In step 210, once the machine learning network is trained, a candidate wellbore path (104) to access the most prolific areas of the hydrocarbon reservoir (102) may be input into the machine learning network. The candidate wellbore path (104) may be defined by the well head coordinates (106), target entry coordinates (108), and total depth coordinates (110) as well as by the inclination angle (112), θ, and azimuthal angle (114), φ, at measured depths along the candidate wellbore path (104). The machine learning network may output probabilities of drilling hazards, one class in the machine learning network, along the candidate wellbore path (104) within the subterranean region (100). Drilling hazards may include collision with an offset well (116, 118), penetration of shallow gas pockets, penetration of a fault, and other pre-defined collision rules. If drilling hazard probabilities along the candidate wellbore path (104) exceed a pre-defined threshold, a first wellbore path (120) may be suggested to reduce the drilling hazard probabilities. Alternatively, if drilling hazard probabilities do not exceed the pre-defined threshold, the candidate wellbore path may now be assigned as the first wellbore path (120).

In step 212, the first wellbore path (120) may be drilled. During drilling, first drilling data (hereinafter also “drilling data”) may be collected and used in real-time, along with the geoscience data and historical drilling data, to re-train the machine learning network. The re-training may include updating the parameters of the machine learning network using the historical drilling data if currently drilling offset wells (116) have been further drilled since the machine learning network was trained. The re-training may further include updating the parameters of the machine learning network using the drilling data acquired while drilling the first wellbore path (120). The drilling hazard probabilities in the not yet drilled portion of the first well path (120) may be re-evaluated using the re-trained machine learning network. The first wellbore path (120) remaining to be drilled may be input into the re-trained machine learning network and a second wellbore path for the remaining portion to be drilled may be suggested. Steps 210 and 212 may be performed repeatedly until the wellbore path being drilled terminates at the total depth coordinates (110) within the hydrocarbon reservoir (102) as shown by block 214. Once the wellbore path being drilled terminates at the total depth coordinates (110), the method (200) ends as shown by block 216.

The method (200) described in FIG. 2 may be considered to have a pre-drilling phase as shown by FIG. 3A (300) and an intra-drilling phase as shown in FIG. 3B (316). During the pre-drilling phase (300), training (208) of the machine learning network (304) may be initially performed using the geoscience data (204) and the historical drilling data (206). Once the machine learning network (304) is trained, a candidate wellbore path (104) may be input into the machine learning network (304) and predicted drilling hazard probabilities (308) along the candidate wellbore path (104) may be output.
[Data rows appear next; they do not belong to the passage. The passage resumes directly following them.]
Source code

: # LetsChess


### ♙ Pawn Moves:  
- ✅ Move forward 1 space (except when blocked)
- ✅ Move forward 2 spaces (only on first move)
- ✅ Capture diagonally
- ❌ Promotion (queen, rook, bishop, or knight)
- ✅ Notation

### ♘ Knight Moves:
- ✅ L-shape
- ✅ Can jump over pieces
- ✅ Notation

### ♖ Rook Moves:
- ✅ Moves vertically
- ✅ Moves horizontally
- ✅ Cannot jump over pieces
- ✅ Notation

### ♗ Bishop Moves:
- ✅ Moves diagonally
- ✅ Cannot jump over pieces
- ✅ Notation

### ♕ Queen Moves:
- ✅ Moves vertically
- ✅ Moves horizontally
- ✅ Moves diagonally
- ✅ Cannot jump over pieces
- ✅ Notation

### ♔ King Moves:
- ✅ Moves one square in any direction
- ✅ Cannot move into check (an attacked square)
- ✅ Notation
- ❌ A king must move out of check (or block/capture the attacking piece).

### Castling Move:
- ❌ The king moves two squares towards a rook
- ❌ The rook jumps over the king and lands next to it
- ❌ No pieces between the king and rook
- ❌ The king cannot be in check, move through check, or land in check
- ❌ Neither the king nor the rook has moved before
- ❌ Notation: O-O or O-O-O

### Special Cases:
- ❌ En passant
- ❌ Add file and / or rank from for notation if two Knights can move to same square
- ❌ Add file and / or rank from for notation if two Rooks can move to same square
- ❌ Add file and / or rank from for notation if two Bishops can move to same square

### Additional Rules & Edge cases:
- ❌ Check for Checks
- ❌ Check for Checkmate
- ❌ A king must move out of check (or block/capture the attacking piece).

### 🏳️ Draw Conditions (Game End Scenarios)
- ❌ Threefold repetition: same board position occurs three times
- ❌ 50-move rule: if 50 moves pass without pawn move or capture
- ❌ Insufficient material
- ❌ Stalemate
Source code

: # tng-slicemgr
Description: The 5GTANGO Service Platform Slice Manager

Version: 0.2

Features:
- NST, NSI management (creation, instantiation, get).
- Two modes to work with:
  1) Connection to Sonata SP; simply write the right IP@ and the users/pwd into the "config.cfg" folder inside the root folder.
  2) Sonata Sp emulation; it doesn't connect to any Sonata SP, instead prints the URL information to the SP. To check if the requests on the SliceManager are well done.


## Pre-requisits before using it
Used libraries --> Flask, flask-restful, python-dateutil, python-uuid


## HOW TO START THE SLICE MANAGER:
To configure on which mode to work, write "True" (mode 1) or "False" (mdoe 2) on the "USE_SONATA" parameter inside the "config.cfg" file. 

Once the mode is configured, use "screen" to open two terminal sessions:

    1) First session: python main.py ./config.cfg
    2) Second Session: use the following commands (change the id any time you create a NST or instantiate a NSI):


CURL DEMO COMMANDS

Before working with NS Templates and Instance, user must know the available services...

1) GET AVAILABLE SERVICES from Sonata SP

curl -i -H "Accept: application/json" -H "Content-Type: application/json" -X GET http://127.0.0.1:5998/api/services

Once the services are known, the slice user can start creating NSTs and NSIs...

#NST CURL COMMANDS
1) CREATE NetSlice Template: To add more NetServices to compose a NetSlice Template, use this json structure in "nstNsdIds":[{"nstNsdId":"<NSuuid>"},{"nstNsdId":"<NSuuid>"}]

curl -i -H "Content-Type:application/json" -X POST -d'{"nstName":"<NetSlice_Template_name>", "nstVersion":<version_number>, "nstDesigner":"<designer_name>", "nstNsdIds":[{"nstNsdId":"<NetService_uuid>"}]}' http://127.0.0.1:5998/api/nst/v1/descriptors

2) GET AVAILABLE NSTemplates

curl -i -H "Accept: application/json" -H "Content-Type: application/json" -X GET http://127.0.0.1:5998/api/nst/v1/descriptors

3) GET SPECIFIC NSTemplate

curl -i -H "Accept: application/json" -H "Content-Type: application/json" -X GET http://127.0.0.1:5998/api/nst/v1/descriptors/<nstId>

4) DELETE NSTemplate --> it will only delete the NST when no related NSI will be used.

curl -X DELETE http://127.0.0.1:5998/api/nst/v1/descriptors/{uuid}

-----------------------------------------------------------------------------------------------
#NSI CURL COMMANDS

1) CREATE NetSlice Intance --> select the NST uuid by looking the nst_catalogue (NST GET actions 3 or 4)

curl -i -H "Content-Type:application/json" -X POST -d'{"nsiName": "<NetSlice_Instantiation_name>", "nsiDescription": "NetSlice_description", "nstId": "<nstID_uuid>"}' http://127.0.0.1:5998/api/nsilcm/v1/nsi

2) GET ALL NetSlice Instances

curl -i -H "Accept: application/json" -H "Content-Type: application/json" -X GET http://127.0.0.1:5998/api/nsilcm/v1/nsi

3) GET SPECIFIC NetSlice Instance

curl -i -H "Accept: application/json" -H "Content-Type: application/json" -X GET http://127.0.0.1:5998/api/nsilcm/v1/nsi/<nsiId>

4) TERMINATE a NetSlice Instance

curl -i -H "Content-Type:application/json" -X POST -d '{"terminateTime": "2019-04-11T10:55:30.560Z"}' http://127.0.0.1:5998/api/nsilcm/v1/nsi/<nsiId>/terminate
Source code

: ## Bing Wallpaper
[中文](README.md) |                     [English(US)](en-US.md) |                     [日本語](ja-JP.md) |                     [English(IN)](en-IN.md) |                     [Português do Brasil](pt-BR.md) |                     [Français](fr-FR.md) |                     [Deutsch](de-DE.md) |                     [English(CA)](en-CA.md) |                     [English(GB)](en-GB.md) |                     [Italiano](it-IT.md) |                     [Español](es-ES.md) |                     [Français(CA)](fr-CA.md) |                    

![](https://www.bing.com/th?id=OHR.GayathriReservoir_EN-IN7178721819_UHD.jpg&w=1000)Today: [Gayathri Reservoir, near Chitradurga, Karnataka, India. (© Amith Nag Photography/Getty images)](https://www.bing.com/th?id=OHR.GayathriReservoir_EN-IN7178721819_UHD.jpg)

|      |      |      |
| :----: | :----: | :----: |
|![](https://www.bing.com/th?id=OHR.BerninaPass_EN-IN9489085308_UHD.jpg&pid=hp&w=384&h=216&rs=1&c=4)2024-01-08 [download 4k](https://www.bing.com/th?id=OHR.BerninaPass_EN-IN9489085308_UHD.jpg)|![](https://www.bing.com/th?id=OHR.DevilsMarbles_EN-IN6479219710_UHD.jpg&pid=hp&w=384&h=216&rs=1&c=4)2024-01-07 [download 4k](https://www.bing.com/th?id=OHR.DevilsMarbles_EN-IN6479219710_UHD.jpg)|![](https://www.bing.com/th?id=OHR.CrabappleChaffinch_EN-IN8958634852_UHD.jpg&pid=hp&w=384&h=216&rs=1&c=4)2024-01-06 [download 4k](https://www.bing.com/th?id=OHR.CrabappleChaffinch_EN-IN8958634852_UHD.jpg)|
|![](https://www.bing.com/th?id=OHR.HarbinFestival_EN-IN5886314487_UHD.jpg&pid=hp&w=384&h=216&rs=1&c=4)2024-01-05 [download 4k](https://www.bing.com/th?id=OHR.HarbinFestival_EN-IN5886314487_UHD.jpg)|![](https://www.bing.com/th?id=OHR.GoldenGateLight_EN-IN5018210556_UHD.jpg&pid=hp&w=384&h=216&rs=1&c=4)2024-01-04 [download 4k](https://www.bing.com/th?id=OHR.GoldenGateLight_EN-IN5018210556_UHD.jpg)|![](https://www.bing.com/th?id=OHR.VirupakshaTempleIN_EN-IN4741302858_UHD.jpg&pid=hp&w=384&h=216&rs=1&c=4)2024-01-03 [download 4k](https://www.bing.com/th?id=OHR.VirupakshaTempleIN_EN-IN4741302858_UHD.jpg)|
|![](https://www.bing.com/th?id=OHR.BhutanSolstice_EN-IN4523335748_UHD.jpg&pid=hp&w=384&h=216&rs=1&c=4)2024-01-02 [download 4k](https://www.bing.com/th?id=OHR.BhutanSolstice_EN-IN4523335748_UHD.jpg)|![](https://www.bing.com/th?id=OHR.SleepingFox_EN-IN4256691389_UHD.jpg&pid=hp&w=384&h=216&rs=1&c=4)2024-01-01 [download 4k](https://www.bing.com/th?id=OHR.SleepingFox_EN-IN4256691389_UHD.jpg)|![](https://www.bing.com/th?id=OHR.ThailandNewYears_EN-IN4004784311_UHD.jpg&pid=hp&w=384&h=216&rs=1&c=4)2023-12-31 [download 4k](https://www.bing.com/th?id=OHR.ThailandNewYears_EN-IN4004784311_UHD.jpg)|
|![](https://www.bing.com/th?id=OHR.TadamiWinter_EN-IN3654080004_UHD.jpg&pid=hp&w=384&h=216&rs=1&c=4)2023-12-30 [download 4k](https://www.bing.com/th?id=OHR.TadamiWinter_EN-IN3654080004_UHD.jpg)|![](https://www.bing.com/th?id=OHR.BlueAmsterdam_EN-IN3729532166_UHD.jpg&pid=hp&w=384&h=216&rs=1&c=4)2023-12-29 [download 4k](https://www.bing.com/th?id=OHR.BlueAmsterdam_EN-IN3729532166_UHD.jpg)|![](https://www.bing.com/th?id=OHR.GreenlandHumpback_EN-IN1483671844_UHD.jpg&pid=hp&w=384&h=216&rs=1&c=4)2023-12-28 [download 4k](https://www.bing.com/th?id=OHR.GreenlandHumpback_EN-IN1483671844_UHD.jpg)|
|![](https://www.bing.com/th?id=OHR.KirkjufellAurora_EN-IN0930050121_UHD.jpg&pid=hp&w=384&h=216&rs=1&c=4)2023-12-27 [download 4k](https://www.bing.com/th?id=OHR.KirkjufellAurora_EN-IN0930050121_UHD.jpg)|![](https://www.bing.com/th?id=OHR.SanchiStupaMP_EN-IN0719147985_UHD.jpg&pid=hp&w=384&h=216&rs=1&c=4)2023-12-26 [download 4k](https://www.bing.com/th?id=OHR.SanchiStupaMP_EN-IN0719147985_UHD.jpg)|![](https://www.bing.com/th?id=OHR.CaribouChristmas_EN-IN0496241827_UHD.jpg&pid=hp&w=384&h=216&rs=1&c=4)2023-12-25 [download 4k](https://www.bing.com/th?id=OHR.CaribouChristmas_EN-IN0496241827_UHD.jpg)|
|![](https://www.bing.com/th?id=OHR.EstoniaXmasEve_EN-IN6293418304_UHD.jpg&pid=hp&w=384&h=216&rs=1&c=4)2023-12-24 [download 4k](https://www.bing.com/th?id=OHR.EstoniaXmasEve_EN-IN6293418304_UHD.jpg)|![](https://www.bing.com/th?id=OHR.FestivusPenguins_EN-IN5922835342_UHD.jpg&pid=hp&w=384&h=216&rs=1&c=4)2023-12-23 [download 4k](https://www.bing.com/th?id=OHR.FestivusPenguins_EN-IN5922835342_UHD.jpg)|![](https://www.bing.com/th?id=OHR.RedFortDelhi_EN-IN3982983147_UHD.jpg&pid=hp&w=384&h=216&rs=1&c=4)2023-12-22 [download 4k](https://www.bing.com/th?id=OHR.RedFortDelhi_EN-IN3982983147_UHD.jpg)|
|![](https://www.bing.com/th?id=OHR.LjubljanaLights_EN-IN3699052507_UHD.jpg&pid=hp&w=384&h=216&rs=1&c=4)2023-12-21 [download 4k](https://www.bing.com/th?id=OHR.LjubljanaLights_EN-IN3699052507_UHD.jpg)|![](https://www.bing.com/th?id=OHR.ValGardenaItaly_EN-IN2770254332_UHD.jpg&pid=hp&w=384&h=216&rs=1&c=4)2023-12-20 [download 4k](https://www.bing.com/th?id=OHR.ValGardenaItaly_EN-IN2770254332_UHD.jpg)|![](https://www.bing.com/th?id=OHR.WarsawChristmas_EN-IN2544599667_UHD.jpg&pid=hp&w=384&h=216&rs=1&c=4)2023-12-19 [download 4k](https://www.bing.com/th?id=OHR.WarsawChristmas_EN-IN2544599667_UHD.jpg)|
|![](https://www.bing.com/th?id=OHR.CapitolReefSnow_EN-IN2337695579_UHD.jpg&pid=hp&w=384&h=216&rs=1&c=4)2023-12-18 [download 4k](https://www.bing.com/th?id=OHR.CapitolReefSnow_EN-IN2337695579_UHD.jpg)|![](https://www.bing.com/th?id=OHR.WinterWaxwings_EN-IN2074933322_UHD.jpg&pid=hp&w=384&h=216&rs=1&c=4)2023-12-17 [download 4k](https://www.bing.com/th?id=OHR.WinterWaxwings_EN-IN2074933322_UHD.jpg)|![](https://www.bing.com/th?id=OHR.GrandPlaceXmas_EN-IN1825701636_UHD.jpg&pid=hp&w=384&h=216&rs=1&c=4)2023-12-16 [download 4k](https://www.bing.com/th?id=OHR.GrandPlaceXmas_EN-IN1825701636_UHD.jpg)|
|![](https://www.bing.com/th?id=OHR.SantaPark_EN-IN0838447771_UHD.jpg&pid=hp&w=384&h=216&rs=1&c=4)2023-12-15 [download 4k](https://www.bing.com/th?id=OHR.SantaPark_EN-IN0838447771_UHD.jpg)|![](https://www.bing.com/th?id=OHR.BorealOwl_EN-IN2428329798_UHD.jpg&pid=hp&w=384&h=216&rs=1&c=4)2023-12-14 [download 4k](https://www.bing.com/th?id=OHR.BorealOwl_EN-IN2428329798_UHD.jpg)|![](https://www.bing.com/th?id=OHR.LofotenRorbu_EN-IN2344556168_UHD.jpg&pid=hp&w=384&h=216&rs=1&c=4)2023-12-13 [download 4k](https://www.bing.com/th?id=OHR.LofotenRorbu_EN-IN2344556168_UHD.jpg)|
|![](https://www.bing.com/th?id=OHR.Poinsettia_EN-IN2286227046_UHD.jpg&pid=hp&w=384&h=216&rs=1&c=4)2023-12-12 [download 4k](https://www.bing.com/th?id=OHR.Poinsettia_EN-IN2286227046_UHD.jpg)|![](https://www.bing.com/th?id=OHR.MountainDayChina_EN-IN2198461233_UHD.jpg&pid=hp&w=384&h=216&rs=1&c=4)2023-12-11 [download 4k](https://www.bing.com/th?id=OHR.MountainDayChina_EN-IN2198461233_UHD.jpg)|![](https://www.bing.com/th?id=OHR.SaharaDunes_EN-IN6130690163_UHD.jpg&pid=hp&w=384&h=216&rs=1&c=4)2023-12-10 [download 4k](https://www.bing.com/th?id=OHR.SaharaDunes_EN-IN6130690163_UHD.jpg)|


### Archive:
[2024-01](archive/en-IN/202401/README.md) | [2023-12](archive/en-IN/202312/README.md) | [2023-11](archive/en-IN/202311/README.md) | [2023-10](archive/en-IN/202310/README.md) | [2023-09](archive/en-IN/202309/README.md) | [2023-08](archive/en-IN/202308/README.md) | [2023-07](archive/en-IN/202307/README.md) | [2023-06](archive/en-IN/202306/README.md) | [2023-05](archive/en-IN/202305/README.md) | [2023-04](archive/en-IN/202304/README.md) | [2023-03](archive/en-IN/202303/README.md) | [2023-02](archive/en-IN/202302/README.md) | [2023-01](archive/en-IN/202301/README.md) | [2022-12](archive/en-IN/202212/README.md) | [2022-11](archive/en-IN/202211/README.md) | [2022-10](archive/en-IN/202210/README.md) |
A drilling hazard probability may be defined as the likelihood that a discrete location along the candidate wellbore path (104) falls into the “hazard” class.

In step 310, a decision may be made to determine if any drilling hazard probabilities (308) along the candidate wellbore path (104) are below a pre-defined threshold. If drilling hazard probabilities (308) along the candidate wellbore path (104) are below a pre-defined threshold, the pre-drilling phase (300) ends (312) and the candidate wellbore path (104) may be drilled. If any drilling hazard probabilities (308) along the candidate wellbore path (104) are above the pre-defined threshold, a revised or first wellbore path (120) may be suggested, either manually or automatically, to reduce drilling hazard probabilities (308). The first wellbore path (120) may then be drilled.

Following the pre-drilling phase (300), the intra-drilling phase (316) begins. First, drilling begins following the first wellbore path (120) determined during the pre-drilling phase (300). The first wellbore path (120) may or may not be the candidate wellbore path (104). Once a portion of the first wellbore path (120) has been drilled (318), the first wellbore path (120) is updated based on the wellbore path that was actually drilled (320). This wellbore path may be the same as the first wellbore path (120) but may be different due to inaccuracies in the drill system. Next, first drilling data (322) acquired during drilling may be used in conjunction with the geoscience data (204) and historical drilling data (206) to re-train (212) the machine learning algorithm (304). Similar to historical drilling data (206), drilling data (322) may include the actual wellbore path, dogleg severities, dynamic drilling parameters, static drilling parameters, and non-productive time incidents. Further, if currently drilling offset wells (116) have been further drilled since the machine learning network was last trained or last re-trained, the historical drilling data used for re-training may be updated as shown by blocks 330 and 332 in FIG. 3B. Once the machine learning network (304) is re-trained (212), the first wellbore path (320) may be input into the machine learning network (304) and predicted drilling hazard probabilities (308) along the first wellbore path (320) may be output.

In step 310, a decision may be made to determine if any drilling hazard probabilities (308) along the first wellbore path (320) are below a pre-defined threshold. If drilling hazard probabilities (308) along the first wellbore path (320) are below a pre-defined threshold, the next portion of the first wellbore path (320) may be drilled (318). If any drilling hazard probabilities (308) along the first wellbore path (320) are above the pre-defined threshold, a second wellbore path may be suggested for the undrilled portion of the wellbore path, either manually or automatically, to reduce drilling hazard probabilities (308). The next portion of the second wellbore path (328) may then be drilled. The intra-drilling phase (316) may continue until the wellbore path reaches the total depth coordinates (110) within the hydrocarbon reservoir (102).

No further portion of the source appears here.